YouTube to notes

How to convert YouTube videos into structured notes without watching them twice

Long-form video is the worst format for retention. A good YouTube-to-notes pipeline turns 90 minutes of watching into 5 minutes of skimmable, searchable notes — without losing the gold.

April 1, 20268 min read6 sections

Why you keep re-watching the same video

Long-form YouTube video is one of the worst formats ever invented for information retention. Lectures average 8% recall after a week. Conversational podcasts average less. The reason you keep going back to the same Andrej Karpathy video, the same Lex Fridman interview, is not that the material was unmemorable — it is that the format makes retention almost impossible without external scaffolding.

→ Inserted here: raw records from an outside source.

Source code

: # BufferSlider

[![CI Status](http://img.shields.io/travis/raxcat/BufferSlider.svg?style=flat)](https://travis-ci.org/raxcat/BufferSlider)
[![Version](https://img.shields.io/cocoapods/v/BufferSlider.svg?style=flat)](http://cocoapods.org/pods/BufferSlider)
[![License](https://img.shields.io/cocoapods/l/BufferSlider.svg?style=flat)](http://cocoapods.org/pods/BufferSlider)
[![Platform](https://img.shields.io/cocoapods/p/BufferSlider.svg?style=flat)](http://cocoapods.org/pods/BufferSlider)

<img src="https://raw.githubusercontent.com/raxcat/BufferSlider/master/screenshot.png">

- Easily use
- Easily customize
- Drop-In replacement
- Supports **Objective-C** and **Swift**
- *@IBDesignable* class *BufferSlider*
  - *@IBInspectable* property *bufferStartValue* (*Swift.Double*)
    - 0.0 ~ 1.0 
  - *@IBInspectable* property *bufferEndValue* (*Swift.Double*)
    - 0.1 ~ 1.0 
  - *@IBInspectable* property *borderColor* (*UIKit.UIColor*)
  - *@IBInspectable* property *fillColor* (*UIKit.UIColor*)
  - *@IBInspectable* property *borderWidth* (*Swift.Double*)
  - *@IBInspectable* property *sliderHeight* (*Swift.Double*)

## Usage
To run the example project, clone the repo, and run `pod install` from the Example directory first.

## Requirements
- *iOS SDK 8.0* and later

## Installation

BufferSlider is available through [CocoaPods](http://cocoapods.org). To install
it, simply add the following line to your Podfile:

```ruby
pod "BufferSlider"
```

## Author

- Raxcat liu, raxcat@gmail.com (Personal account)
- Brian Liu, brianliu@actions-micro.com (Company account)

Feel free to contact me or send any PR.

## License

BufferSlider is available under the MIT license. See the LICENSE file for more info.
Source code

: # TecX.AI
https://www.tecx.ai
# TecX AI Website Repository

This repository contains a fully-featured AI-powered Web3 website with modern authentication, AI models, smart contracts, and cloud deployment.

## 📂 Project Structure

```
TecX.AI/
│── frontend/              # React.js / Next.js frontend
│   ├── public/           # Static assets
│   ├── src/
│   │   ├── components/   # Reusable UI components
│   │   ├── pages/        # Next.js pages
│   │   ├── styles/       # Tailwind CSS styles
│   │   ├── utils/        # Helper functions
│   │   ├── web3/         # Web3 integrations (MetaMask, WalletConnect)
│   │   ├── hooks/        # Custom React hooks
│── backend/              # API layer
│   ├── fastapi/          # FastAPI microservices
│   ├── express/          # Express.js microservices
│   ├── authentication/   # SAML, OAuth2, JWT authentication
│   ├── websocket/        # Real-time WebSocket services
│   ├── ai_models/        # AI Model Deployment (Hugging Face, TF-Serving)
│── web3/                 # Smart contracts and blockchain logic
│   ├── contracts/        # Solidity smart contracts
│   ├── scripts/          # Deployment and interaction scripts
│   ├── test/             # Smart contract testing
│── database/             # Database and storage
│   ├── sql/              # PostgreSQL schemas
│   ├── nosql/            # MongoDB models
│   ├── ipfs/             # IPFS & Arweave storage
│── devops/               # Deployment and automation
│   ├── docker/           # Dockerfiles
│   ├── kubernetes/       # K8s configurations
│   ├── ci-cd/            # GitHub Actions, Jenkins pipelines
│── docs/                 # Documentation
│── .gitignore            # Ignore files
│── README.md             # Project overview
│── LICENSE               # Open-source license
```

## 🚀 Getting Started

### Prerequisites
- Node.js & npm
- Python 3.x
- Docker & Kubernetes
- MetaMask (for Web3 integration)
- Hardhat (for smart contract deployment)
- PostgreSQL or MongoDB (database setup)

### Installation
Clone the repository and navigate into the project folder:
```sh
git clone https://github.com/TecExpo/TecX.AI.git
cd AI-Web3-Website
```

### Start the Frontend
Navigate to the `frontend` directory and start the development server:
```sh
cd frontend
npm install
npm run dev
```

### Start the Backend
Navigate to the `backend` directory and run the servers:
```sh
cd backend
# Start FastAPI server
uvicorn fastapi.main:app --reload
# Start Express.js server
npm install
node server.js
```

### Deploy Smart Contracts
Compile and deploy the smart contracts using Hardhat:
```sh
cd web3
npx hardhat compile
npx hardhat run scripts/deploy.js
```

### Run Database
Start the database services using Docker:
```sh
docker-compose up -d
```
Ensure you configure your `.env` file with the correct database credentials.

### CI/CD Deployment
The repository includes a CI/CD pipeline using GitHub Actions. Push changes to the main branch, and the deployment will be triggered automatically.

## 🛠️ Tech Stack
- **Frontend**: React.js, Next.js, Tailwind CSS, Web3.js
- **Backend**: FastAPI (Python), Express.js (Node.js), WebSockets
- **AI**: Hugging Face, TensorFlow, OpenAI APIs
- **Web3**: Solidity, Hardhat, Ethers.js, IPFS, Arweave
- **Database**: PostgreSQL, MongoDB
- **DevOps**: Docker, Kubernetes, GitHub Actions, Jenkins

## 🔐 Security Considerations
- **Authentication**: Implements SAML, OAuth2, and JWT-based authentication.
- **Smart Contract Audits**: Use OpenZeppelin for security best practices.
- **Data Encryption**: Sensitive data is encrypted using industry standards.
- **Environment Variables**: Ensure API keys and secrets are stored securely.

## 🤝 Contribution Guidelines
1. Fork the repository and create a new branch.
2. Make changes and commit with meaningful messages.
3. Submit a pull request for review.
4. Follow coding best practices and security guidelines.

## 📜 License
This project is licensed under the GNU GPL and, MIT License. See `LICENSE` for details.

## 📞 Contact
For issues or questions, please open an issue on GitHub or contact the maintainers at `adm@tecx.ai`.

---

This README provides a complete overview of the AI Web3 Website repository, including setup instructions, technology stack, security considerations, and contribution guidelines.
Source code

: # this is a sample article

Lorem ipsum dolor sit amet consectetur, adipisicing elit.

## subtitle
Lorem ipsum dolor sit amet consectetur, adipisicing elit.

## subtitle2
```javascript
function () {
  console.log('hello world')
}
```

The fix is to treat the video as a source and turn it into something you can actually skim. That something is a structured notes document — outline, key claims, named speakers, timestamps for the moments you will want to revisit. The tooling to produce this is now cheap and fast. The bottleneck has shifted from production to whether your tool produces notes you trust.

Lecture recall

After 7 days, no notes

Skim speed

Notes vs. video

90 min

Average video length

Long-form content

The three layers of a good notes workflow

Flat transcript

90 minutes as a wall of words
No structure, no outline
Speakers labeled "Speaker 1, 2"
Easier to search, hard to study

Structured notes

Outline with skimmable headings
Bullet-pointed key claims
Named speakers + timestamps
Linked back to source for verification

A flat transcript is not notes — it is a search target

Notes that work for retention have three layers underneath the surface: a clean transcript, an outline that compresses each ten-minute chunk into a headline, and a key-claims pass that surfaces the 5-15 statements you will actually want to remember. The first two are now generated automatically by most tools. The third is where quality varies wildly.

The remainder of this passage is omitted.